Maine is #1!
The What’s Out There program has just completed the first state-specific cataloguing project, with the addition of more than 150 significant landscapes in Maine. The free, searchable, profusely illustrated and ever-growing online database, launched in 2009, provides access to more than 1,300 designed landscapes nationwide. What’s Out There has developed a huge following amongst heritage tourists, garden lovers, landscape architects, students and many others.
From Augusta to York, along with Bangor, Bar Harbor and Bath – and 35 sites in the Portland area – the Maine initiative has increased the What’s Out There database’s overall size by more than 10%. The project was completed in partnership with the Maine Historical Society, supported by the National Endowment for the Arts Access to Artistic Excellence program and Noni and Charlton Ames.
Maine’s design legacy includes the nation’s first modernist landscape – the Camden Library Amphitheatre by Fletcher Steele – not to mention five commissions by Beatrix Farrand and the work of Carl Rust Parker, a two-time member of the Olmsted firm who spent virtually his entire career in Maine.

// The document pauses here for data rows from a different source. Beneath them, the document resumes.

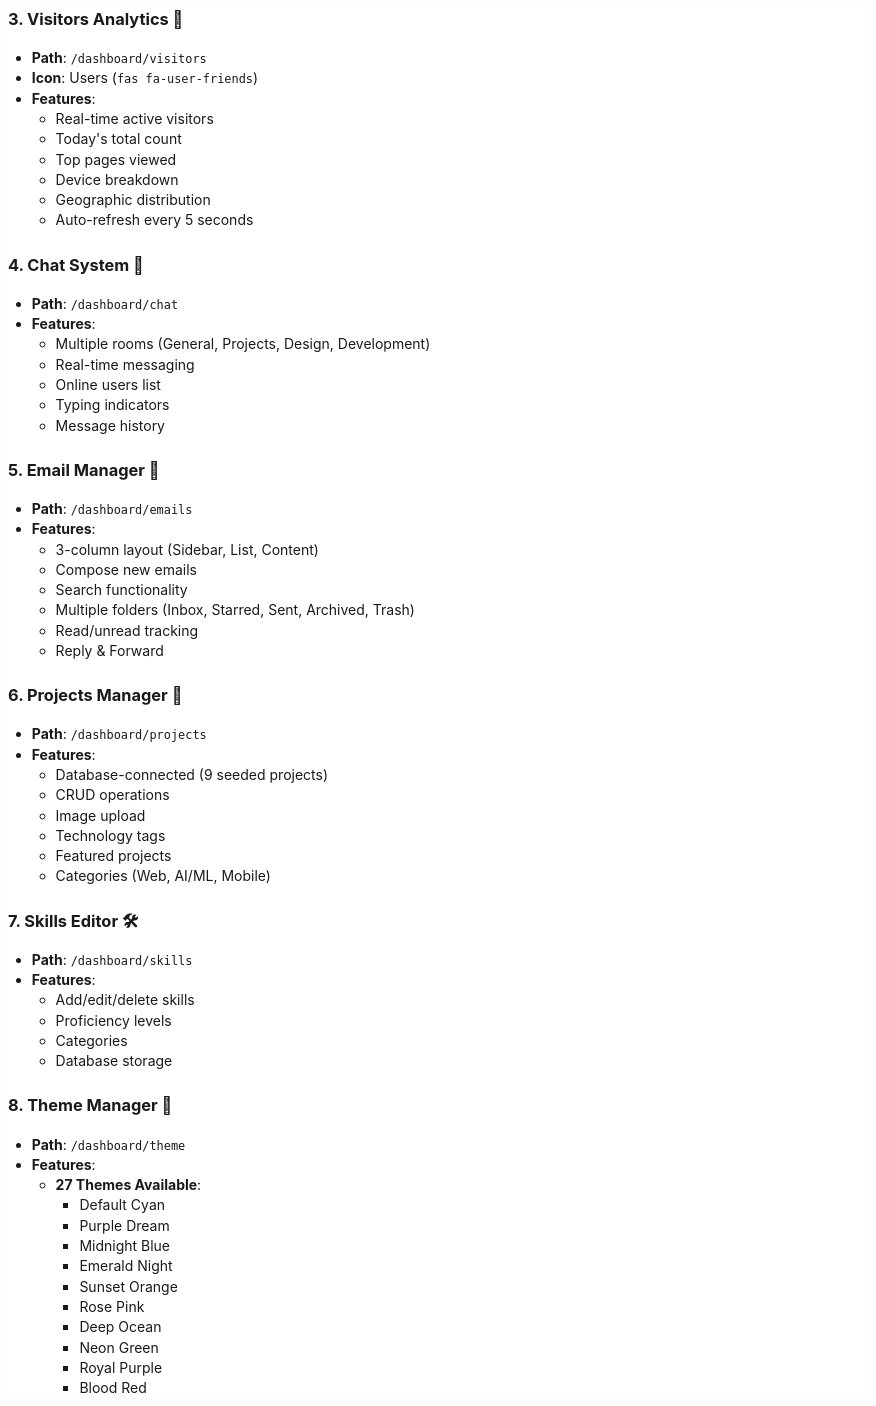### 3. **Visitors Analytics** 👥
- **Path**: `/dashboard/visitors`
- **Icon**: Users (`fas fa-user-friends`)
- **Features**:
  - Real-time active visitors
  - Today's total count
  - Top pages viewed
  - Device breakdown
  - Geographic distribution
  - Auto-refresh every 5 seconds

### 4. **Chat System** 💬
- **Path**: `/dashboard/chat`
- **Features**:
  - Multiple rooms (General, Projects, Design, Development)
  - Real-time messaging
  - Online users list
  - Typing indicators
  - Message history

### 5. **Email Manager** 📧
- **Path**: `/dashboard/emails`
- **Features**:
  - 3-column layout (Sidebar, List, Content)
  - Compose new emails
  - Search functionality
  - Multiple folders (Inbox, Starred, Sent, Archived, Trash)
  - Read/unread tracking
  - Reply & Forward

### 6. **Projects Manager** 📁
- **Path**: `/dashboard/projects`
- **Features**:
  - Database-connected (9 seeded projects)
  - CRUD operations
  - Image upload
  - Technology tags
  - Featured projects
  - Categories (Web, AI/ML, Mobile)

### 7. **Skills Editor** 🛠️
- **Path**: `/dashboard/skills`
- **Features**:
  - Add/edit/delete skills
  - Proficiency levels
  - Categories
  - Database storage

### 8. **Theme Manager** 🎨
- **Path**: `/dashboard/theme`
- **Features**:
  - **27 Themes Available**:
    - Default Cyan
    - Purple Dream
    - Midnight Blue
    - Emerald Night
    - Sunset Orange
    - Rose Pink
    - Deep Ocean
    - Neon Green
    - Royal Purple
    - Blood Red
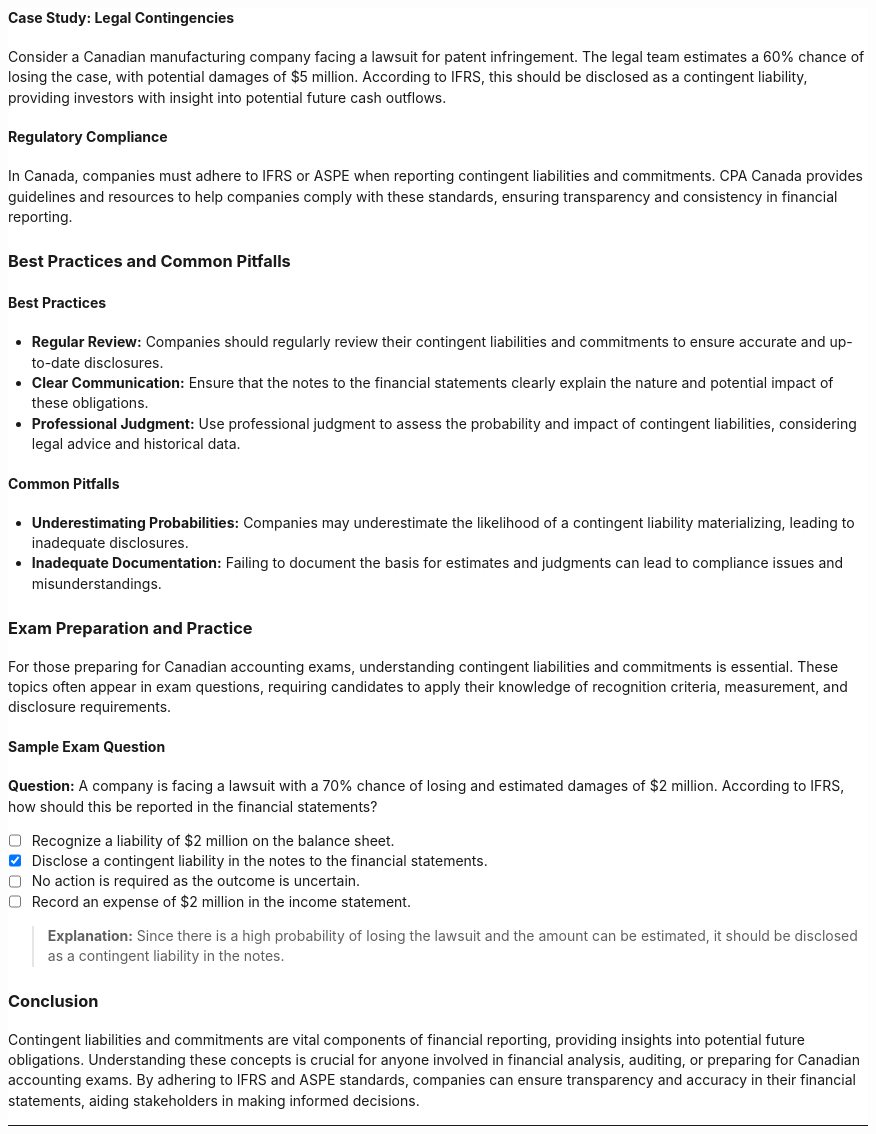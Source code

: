 #### Case Study: Legal Contingencies

Consider a Canadian manufacturing company facing a lawsuit for patent infringement. The legal team estimates a 60% chance of losing the case, with potential damages of $5 million. According to IFRS, this should be disclosed as a contingent liability, providing investors with insight into potential future cash outflows.

#### Regulatory Compliance

In Canada, companies must adhere to IFRS or ASPE when reporting contingent liabilities and commitments. CPA Canada provides guidelines and resources to help companies comply with these standards, ensuring transparency and consistency in financial reporting.

### Best Practices and Common Pitfalls

#### Best Practices

- **Regular Review:** Companies should regularly review their contingent liabilities and commitments to ensure accurate and up-to-date disclosures.
- **Clear Communication:** Ensure that the notes to the financial statements clearly explain the nature and potential impact of these obligations.
- **Professional Judgment:** Use professional judgment to assess the probability and impact of contingent liabilities, considering legal advice and historical data.

#### Common Pitfalls

- **Underestimating Probabilities:** Companies may underestimate the likelihood of a contingent liability materializing, leading to inadequate disclosures.
- **Inadequate Documentation:** Failing to document the basis for estimates and judgments can lead to compliance issues and misunderstandings.

### Exam Preparation and Practice

For those preparing for Canadian accounting exams, understanding contingent liabilities and commitments is essential. These topics often appear in exam questions, requiring candidates to apply their knowledge of recognition criteria, measurement, and disclosure requirements.

#### Sample Exam Question

**Question:** A company is facing a lawsuit with a 70% chance of losing and estimated damages of $2 million. According to IFRS, how should this be reported in the financial statements?

- [ ] Recognize a liability of $2 million on the balance sheet.
- [x] Disclose a contingent liability in the notes to the financial statements.
- [ ] No action is required as the outcome is uncertain.
- [ ] Record an expense of $2 million in the income statement.

> **Explanation:** Since there is a high probability of losing the lawsuit and the amount can be estimated, it should be disclosed as a contingent liability in the notes.

### Conclusion

Contingent liabilities and commitments are vital components of financial reporting, providing insights into potential future obligations. Understanding these concepts is crucial for anyone involved in financial analysis, auditing, or preparing for Canadian accounting exams. By adhering to IFRS and ASPE standards, companies can ensure transparency and accuracy in their financial statements, aiding stakeholders in making informed decisions.

---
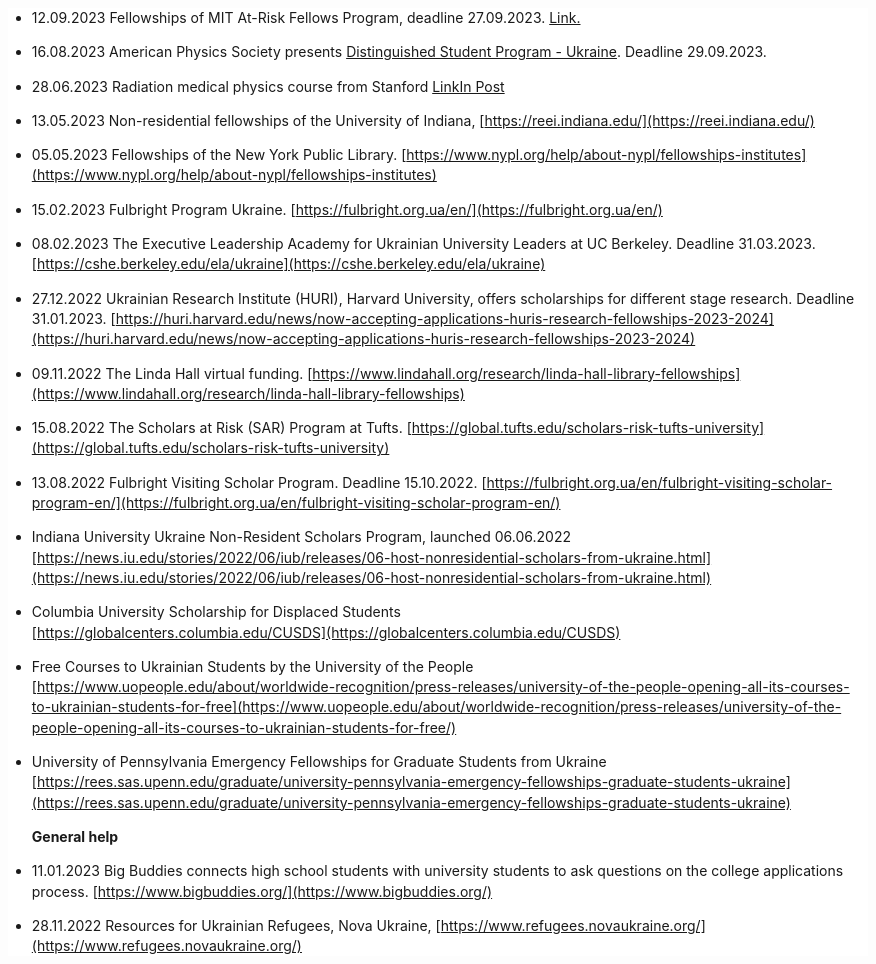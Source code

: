 * 12.09.2023 Fellowships of MIT At-Risk Fellows Program, deadline 27.09.2023. [Link.](https://mistigsf.smapply.io/prog/global_mit_at-risk_fellows_-_ukraine/)
* 16.08.2023 American Physics Society presents [Distinguished Student Program - Ukraine](https://info.aps.org/webmail/640833/993061292/572dafa9a4fa4e119892fbbf5b3adaddb30635725ee332b12b0e34fff14ca9f1). Deadline 29.09.2023.
*  28.06.2023 Radiation medical physics course from Stanford [LinkIn Post](https://www.linkedin.com/posts/nataliya-kovalchuk-6750b810_helpukrainegroup-ugcPost-7078029423366602752-HlTY/?utm_source=share&utm_medium=member_ios)
*  13.05.2023 Non-residential fellowships of the University of Indiana, [https://reei.indiana.edu/](https://reei.indiana.edu/)
*  05.05.2023 Fellowships of the New York Public Library. [https://www.nypl.org/help/about-nypl/fellowships-institutes](https://www.nypl.org/help/about-nypl/fellowships-institutes)
*  15.02.2023 Fulbright Program Ukraine. [https://fulbright.org.ua/en/](https://fulbright.org.ua/en/)
*   08.02.2023  The Executive Leadership Academy for Ukrainian University Leaders at UC Berkeley. Deadline 31.03.2023. [https://cshe.berkeley.edu/ela/ukraine](https://cshe.berkeley.edu/ela/ukraine)
*   27.12.2022 Ukrainian Research Institute (HURI), Harvard University, offers scholarships for different stage research. Deadline 31.01.2023. [https://huri.harvard.edu/news/now-accepting-applications-huris-research-fellowships-2023-2024](https://huri.harvard.edu/news/now-accepting-applications-huris-research-fellowships-2023-2024)
*   09.11.2022 The Linda Hall virtual funding. [https://www.lindahall.org/research/linda-hall-library-fellowships](https://www.lindahall.org/research/linda-hall-library-fellowships)
*   15.08.2022 The Scholars at Risk (SAR) Program at Tufts. [https://global.tufts.edu/scholars-risk-tufts-university](https://global.tufts.edu/scholars-risk-tufts-university)
*   13.08.2022 Fulbright Visiting Scholar Program. Deadline 15.10.2022. [https://fulbright.org.ua/en/fulbright-visiting-scholar-program-en/](https://fulbright.org.ua/en/fulbright-visiting-scholar-program-en/)
*   Indiana University Ukraine Non-Resident Scholars Program, launched 06.06.2022
    [https://news.iu.edu/stories/2022/06/iub/releases/06-host-nonresidential-scholars-from-ukraine.html](https://news.iu.edu/stories/2022/06/iub/releases/06-host-nonresidential-scholars-from-ukraine.html)
*   Columbia University Scholarship for Displaced Students  
    [https://globalcenters.columbia.edu/CUSDS](https://globalcenters.columbia.edu/CUSDS)
*   Free Courses to Ukrainian Students by the University of the People  
    [https://www.uopeople.edu/about/worldwide-recognition/press-releases/university-of-the-people-opening-all-its-courses-to-ukrainian-students-for-free](https://www.uopeople.edu/about/worldwide-recognition/press-releases/university-of-the-people-opening-all-its-courses-to-ukrainian-students-for-free/)
*   University of Pennsylvania Emergency Fellowships for Graduate Students from Ukraine  
    [https://rees.sas.upenn.edu/graduate/university-pennsylvania-emergency-fellowships-graduate-students-ukraine](https://rees.sas.upenn.edu/graduate/university-pennsylvania-emergency-fellowships-graduate-students-ukraine)
    
    **General help**
    
   *  11.01.2023 Big Buddies connects high school students with university students to ask questions on the college applications process. [https://www.bigbuddies.org/](https://www.bigbuddies.org/)
   *  28.11.2022 Resources for Ukrainian Refugees, Nova Ukraine, [https://www.refugees.novaukraine.org/](https://www.refugees.novaukraine.org/)
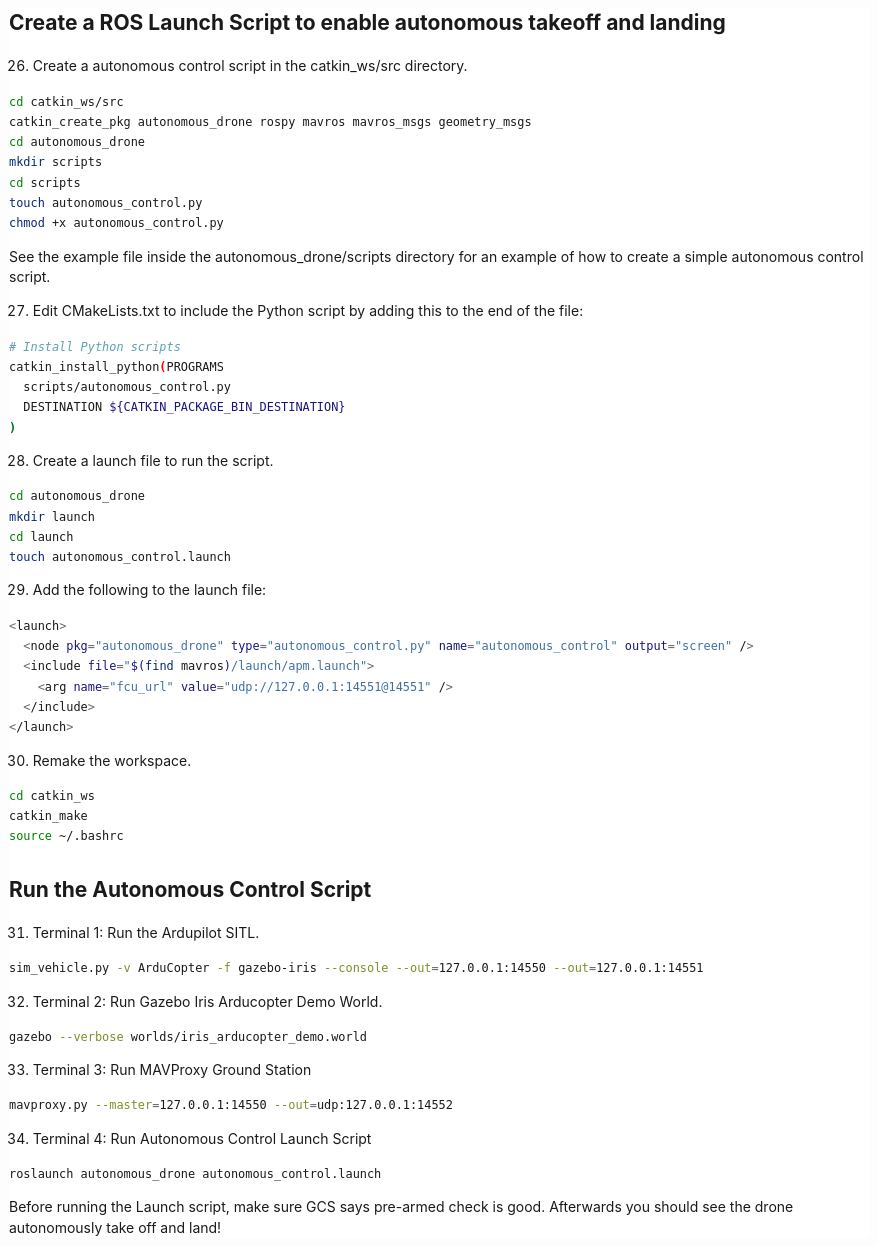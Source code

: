 ## Create a ROS Launch Script to enable autonomous takeoff and landing
26. Create a autonomous control script in the catkin_ws/src directory.
```bash
cd catkin_ws/src
catkin_create_pkg autonomous_drone rospy mavros mavros_msgs geometry_msgs
cd autonomous_drone
mkdir scripts
cd scripts
touch autonomous_control.py
chmod +x autonomous_control.py
```
See the example file inside the autonomous_drone/scripts directory for an example of how to create a simple autonomous control script.

27. Edit CMakeLists.txt to include the Python script by adding this to the end of the file:
```bash
# Install Python scripts
catkin_install_python(PROGRAMS
  scripts/autonomous_control.py
  DESTINATION ${CATKIN_PACKAGE_BIN_DESTINATION}
)
```
28. Create a launch file to run the script.
```bash
cd autonomous_drone
mkdir launch
cd launch
touch autonomous_control.launch
```
29. Add the following to the launch file:
```bash
<launch>
  <node pkg="autonomous_drone" type="autonomous_control.py" name="autonomous_control" output="screen" />
  <include file="$(find mavros)/launch/apm.launch">
    <arg name="fcu_url" value="udp://127.0.0.1:14551@14551" />
  </include>
</launch>
```
30. Remake the workspace.
```bash
cd catkin_ws
catkin_make
source ~/.bashrc
```

## Run the Autonomous Control Script
31. Terminal 1: Run the Ardupilot SITL.
```bash
sim_vehicle.py -v ArduCopter -f gazebo-iris --console --out=127.0.0.1:14550 --out=127.0.0.1:14551
```
32. Terminal 2: Run Gazebo Iris Arducopter Demo World.
```bash
gazebo --verbose worlds/iris_arducopter_demo.world
```
33. Terminal 3: Run MAVProxy Ground Station
```bash
mavproxy.py --master=127.0.0.1:14550 --out=udp:127.0.0.1:14552
```
34. Terminal 4: Run Autonomous Control Launch Script
```bash
roslaunch autonomous_drone autonomous_control.launch
```
Before running the Launch script, make sure GCS says pre-armed check is good. Afterwards you should see the drone autonomously take off and land!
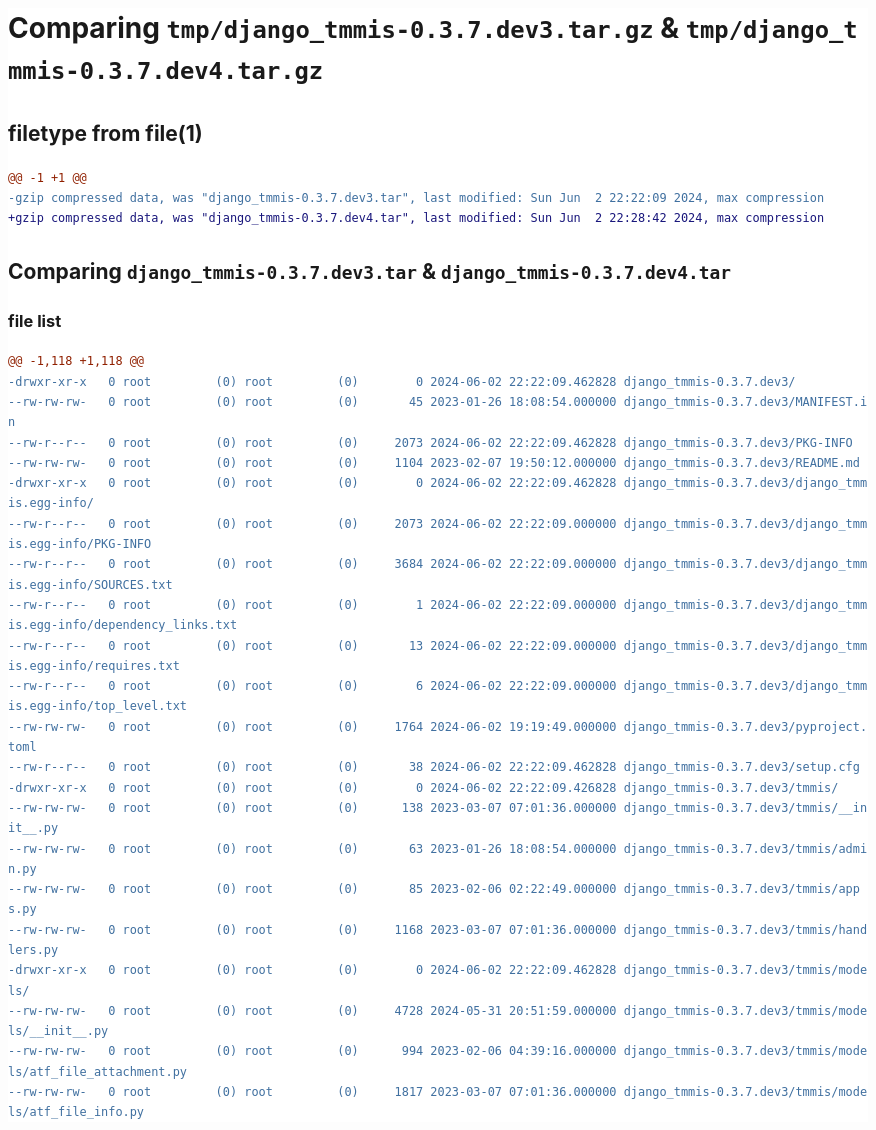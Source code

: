# Comparing `tmp/django_tmmis-0.3.7.dev3.tar.gz` & `tmp/django_tmmis-0.3.7.dev4.tar.gz`

## filetype from file(1)

```diff
@@ -1 +1 @@
-gzip compressed data, was "django_tmmis-0.3.7.dev3.tar", last modified: Sun Jun  2 22:22:09 2024, max compression
+gzip compressed data, was "django_tmmis-0.3.7.dev4.tar", last modified: Sun Jun  2 22:28:42 2024, max compression
```

## Comparing `django_tmmis-0.3.7.dev3.tar` & `django_tmmis-0.3.7.dev4.tar`

### file list

```diff
@@ -1,118 +1,118 @@
-drwxr-xr-x   0 root         (0) root         (0)        0 2024-06-02 22:22:09.462828 django_tmmis-0.3.7.dev3/
--rw-rw-rw-   0 root         (0) root         (0)       45 2023-01-26 18:08:54.000000 django_tmmis-0.3.7.dev3/MANIFEST.in
--rw-r--r--   0 root         (0) root         (0)     2073 2024-06-02 22:22:09.462828 django_tmmis-0.3.7.dev3/PKG-INFO
--rw-rw-rw-   0 root         (0) root         (0)     1104 2023-02-07 19:50:12.000000 django_tmmis-0.3.7.dev3/README.md
-drwxr-xr-x   0 root         (0) root         (0)        0 2024-06-02 22:22:09.462828 django_tmmis-0.3.7.dev3/django_tmmis.egg-info/
--rw-r--r--   0 root         (0) root         (0)     2073 2024-06-02 22:22:09.000000 django_tmmis-0.3.7.dev3/django_tmmis.egg-info/PKG-INFO
--rw-r--r--   0 root         (0) root         (0)     3684 2024-06-02 22:22:09.000000 django_tmmis-0.3.7.dev3/django_tmmis.egg-info/SOURCES.txt
--rw-r--r--   0 root         (0) root         (0)        1 2024-06-02 22:22:09.000000 django_tmmis-0.3.7.dev3/django_tmmis.egg-info/dependency_links.txt
--rw-r--r--   0 root         (0) root         (0)       13 2024-06-02 22:22:09.000000 django_tmmis-0.3.7.dev3/django_tmmis.egg-info/requires.txt
--rw-r--r--   0 root         (0) root         (0)        6 2024-06-02 22:22:09.000000 django_tmmis-0.3.7.dev3/django_tmmis.egg-info/top_level.txt
--rw-rw-rw-   0 root         (0) root         (0)     1764 2024-06-02 19:19:49.000000 django_tmmis-0.3.7.dev3/pyproject.toml
--rw-r--r--   0 root         (0) root         (0)       38 2024-06-02 22:22:09.462828 django_tmmis-0.3.7.dev3/setup.cfg
-drwxr-xr-x   0 root         (0) root         (0)        0 2024-06-02 22:22:09.426828 django_tmmis-0.3.7.dev3/tmmis/
--rw-rw-rw-   0 root         (0) root         (0)      138 2023-03-07 07:01:36.000000 django_tmmis-0.3.7.dev3/tmmis/__init__.py
--rw-rw-rw-   0 root         (0) root         (0)       63 2023-01-26 18:08:54.000000 django_tmmis-0.3.7.dev3/tmmis/admin.py
--rw-rw-rw-   0 root         (0) root         (0)       85 2023-02-06 02:22:49.000000 django_tmmis-0.3.7.dev3/tmmis/apps.py
--rw-rw-rw-   0 root         (0) root         (0)     1168 2023-03-07 07:01:36.000000 django_tmmis-0.3.7.dev3/tmmis/handlers.py
-drwxr-xr-x   0 root         (0) root         (0)        0 2024-06-02 22:22:09.462828 django_tmmis-0.3.7.dev3/tmmis/models/
--rw-rw-rw-   0 root         (0) root         (0)     4728 2024-05-31 20:51:59.000000 django_tmmis-0.3.7.dev3/tmmis/models/__init__.py
--rw-rw-rw-   0 root         (0) root         (0)      994 2023-02-06 04:39:16.000000 django_tmmis-0.3.7.dev3/tmmis/models/atf_file_attachment.py
--rw-rw-rw-   0 root         (0) root         (0)     1817 2023-03-07 07:01:36.000000 django_tmmis-0.3.7.dev3/tmmis/models/atf_file_info.py
```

So, if you find yourself in Portland, there are almost three-dozen sites within 20 miles that you can visit, including Deering Oaks, a bucolic 55-acre picturesque park (a remnant of a 261-acre 18th century farm) designed by William Goodwin, and Boulevard Park, a picturesque work designed by Carl Rust Parker in 1912 -- one of the few historic subdivisions in the state designed by a landscape architect. And, for Olmsted groupies, the state also has a wealth of sites by the entire extended clan – Sr., Jr., John Charles, and other associates of the Olmsted firm – from Augusta to Waterville.
Sites range from 14 public and neighborhood parks, to 22 gardens and estates, 7 campuses, 16 squares/greens/commons and more, representing a diversity of styles that include picturesque (Evergreen Cemetery, Portland), beaux arts (Capitol Park, Augusta), arts and crafts (Garland Farm, Bar Harbor), Japanese (Asticou Azalea Garden, Northeast Harbor), Colonial revival (Little Orchard, Mount Desert), Italianate (Hyde School, Bath), and Modernist (Camden Amphitheatre).
Projects of this nature are complex undertakings and require both committed partners and adequate funding - fortunately in Maine, TCLF had a great partner in the Maine Historical Society and funding from the NEA and the Ameses. The initiative was built on an extensive survey of Maine’s historic designed landscapes, completed over more than a decade by the Maine Olmsted Alliance (now folded into the Maine Historical Society), and the commitment of a dedicated local landscape architect, writer and photographer, Theresa Mattor.
TCLF is currently in the planning stages for state-centered projects in Texas and Virginia, and is looking for university and non-profit partners (and funding) for other states. If you and/or your organization would like to learn more, please contact Courtney Spearman at email@example.com.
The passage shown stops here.